EXERCISE REQUIREMENTS: For any picture in the lines below, please leave it out and copy the rest exactly.

Source texts of formatted documents:
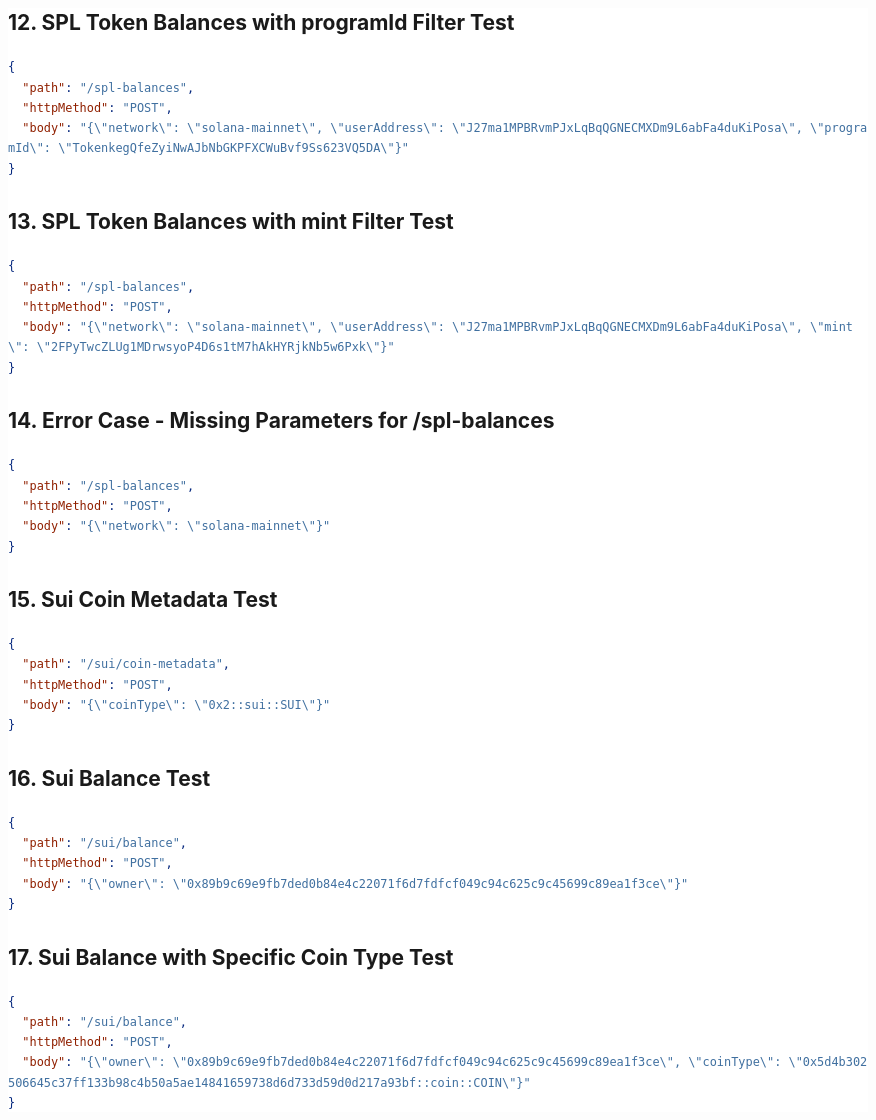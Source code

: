 ## 12. SPL Token Balances with programId Filter Test
```json
{
  "path": "/spl-balances",
  "httpMethod": "POST",
  "body": "{\"network\": \"solana-mainnet\", \"userAddress\": \"J27ma1MPBRvmPJxLqBqQGNECMXDm9L6abFa4duKiPosa\", \"programId\": \"TokenkegQfeZyiNwAJbNbGKPFXCWuBvf9Ss623VQ5DA\"}"
}
```

## 13. SPL Token Balances with mint Filter Test
```json
{
  "path": "/spl-balances",
  "httpMethod": "POST",
  "body": "{\"network\": \"solana-mainnet\", \"userAddress\": \"J27ma1MPBRvmPJxLqBqQGNECMXDm9L6abFa4duKiPosa\", \"mint\": \"2FPyTwcZLUg1MDrwsyoP4D6s1tM7hAkHYRjkNb5w6Pxk\"}"
}
```

## 14. Error Case - Missing Parameters for /spl-balances
```json
{
  "path": "/spl-balances",
  "httpMethod": "POST",
  "body": "{\"network\": \"solana-mainnet\"}"
}
```

## 15. Sui Coin Metadata Test
```json
{
  "path": "/sui/coin-metadata",
  "httpMethod": "POST",
  "body": "{\"coinType\": \"0x2::sui::SUI\"}"
}
```

## 16. Sui Balance Test
```json
{
  "path": "/sui/balance",
  "httpMethod": "POST",
  "body": "{\"owner\": \"0x89b9c69e9fb7ded0b84e4c22071f6d7fdfcf049c94c625c9c45699c89ea1f3ce\"}"
}
```

## 17. Sui Balance with Specific Coin Type Test
```json
{
  "path": "/sui/balance",
  "httpMethod": "POST",
  "body": "{\"owner\": \"0x89b9c69e9fb7ded0b84e4c22071f6d7fdfcf049c94c625c9c45699c89ea1f3ce\", \"coinType\": \"0x5d4b302506645c37ff133b98c4b50a5ae14841659738d6d733d59d0d217a93bf::coin::COIN\"}"
}
```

RESULT FOR THIS EXERCISE:
Source code

: ## 12. SPL Token Balances with programId Filter Test
```json
{
  "path": "/spl-balances",
  "httpMethod": "POST",
  "body": "{\"network\": \"solana-mainnet\", \"userAddress\": \"J27ma1MPBRvmPJxLqBqQGNECMXDm9L6abFa4duKiPosa\", \"programId\": \"TokenkegQfeZyiNwAJbNbGKPFXCWuBvf9Ss623VQ5DA\"}"
}
```

## 13. SPL Token Balances with mint Filter Test
```json
{
  "path": "/spl-balances",
  "httpMethod": "POST",
  "body": "{\"network\": \"solana-mainnet\", \"userAddress\": \"J27ma1MPBRvmPJxLqBqQGNECMXDm9L6abFa4duKiPosa\", \"mint\": \"2FPyTwcZLUg1MDrwsyoP4D6s1tM7hAkHYRjkNb5w6Pxk\"}"
}
```

## 14. Error Case - Missing Parameters for /spl-balances
```json
{
  "path": "/spl-balances",
  "httpMethod": "POST",
  "body": "{\"network\": \"solana-mainnet\"}"
}
```

## 15. Sui Coin Metadata Test
```json
{
  "path": "/sui/coin-metadata",
  "httpMethod": "POST",
  "body": "{\"coinType\": \"0x2::sui::SUI\"}"
}
```

## 16. Sui Balance Test
```json
{
  "path": "/sui/balance",
  "httpMethod": "POST",
  "body": "{\"owner\": \"0x89b9c69e9fb7ded0b84e4c22071f6d7fdfcf049c94c625c9c45699c89ea1f3ce\"}"
}
```

## 17. Sui Balance with Specific Coin Type Test
```json
{
  "path": "/sui/balance",
  "httpMethod": "POST",
  "body": "{\"owner\": \"0x89b9c69e9fb7ded0b84e4c22071f6d7fdfcf049c94c625c9c45699c89ea1f3ce\", \"coinType\": \"0x5d4b302506645c37ff133b98c4b50a5ae14841659738d6d733d59d0d217a93bf::coin::COIN\"}"
}
```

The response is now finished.